Where the material below has a line containing "The first issue", start repeating exactly, and keep going through the line containing "### Performance", with no other lines.
◇ ◇ ◇ ◇ ◇ ◇ ◇
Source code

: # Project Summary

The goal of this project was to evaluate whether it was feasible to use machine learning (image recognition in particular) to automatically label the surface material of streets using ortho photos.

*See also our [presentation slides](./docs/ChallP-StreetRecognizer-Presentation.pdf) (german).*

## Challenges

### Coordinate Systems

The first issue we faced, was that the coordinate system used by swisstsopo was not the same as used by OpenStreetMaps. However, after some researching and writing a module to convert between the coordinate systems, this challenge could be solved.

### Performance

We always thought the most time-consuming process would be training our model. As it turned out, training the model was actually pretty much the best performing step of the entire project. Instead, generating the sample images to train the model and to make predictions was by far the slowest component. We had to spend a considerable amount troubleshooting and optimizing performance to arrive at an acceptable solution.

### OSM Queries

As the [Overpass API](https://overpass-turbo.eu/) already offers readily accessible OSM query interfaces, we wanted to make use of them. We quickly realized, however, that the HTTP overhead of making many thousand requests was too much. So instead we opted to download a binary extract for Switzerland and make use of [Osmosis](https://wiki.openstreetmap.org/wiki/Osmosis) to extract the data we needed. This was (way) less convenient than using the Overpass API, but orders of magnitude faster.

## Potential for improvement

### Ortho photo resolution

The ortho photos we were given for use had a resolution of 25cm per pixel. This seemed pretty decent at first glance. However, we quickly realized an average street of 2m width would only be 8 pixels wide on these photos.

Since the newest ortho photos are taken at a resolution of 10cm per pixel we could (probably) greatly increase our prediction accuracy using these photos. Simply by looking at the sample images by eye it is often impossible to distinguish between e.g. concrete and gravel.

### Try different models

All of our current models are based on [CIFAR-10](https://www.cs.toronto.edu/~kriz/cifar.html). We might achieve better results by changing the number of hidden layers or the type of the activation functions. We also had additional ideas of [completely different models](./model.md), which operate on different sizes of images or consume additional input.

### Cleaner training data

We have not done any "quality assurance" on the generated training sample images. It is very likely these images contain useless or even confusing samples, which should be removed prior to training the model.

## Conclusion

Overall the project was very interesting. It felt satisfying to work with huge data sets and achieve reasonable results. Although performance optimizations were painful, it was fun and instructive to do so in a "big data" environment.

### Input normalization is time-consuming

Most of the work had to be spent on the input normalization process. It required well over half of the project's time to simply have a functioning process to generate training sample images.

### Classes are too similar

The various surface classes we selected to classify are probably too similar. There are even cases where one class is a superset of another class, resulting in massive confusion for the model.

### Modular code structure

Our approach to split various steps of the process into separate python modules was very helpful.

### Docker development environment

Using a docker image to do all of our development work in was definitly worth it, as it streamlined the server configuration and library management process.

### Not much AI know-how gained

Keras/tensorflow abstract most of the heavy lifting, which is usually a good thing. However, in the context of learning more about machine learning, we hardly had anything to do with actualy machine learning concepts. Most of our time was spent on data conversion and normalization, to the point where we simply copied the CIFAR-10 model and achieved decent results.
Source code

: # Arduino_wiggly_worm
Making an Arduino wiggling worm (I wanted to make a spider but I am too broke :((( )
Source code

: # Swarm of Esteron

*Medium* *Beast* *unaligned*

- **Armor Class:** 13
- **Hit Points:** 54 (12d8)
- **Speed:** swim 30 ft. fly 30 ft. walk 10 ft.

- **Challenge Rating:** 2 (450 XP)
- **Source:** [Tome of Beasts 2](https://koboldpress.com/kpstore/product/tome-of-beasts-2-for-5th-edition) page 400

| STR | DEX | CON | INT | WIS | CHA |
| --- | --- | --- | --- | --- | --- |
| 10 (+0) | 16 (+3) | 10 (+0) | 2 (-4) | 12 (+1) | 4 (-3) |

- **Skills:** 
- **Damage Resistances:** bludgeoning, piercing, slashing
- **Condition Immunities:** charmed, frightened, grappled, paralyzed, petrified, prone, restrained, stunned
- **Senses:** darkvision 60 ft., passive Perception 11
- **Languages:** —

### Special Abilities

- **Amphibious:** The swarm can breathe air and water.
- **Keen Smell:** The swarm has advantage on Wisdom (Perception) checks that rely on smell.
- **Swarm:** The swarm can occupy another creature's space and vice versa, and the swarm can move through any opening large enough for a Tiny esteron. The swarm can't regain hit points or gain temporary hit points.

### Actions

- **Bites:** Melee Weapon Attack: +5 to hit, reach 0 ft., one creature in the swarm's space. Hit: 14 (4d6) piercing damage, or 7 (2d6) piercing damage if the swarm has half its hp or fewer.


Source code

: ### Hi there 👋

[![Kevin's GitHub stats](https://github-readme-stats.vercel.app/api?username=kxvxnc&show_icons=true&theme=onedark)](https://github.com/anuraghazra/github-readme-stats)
◇ ◇ ◇ ◇ ◇ ◇ ◇
Answer to the exercise
The first issue we faced, was that the coordinate system used by swisstsopo was not the same as used by OpenStreetMaps. However, after some researching and writing a module to convert between the coordinate systems, this challenge could be solved.

### Performance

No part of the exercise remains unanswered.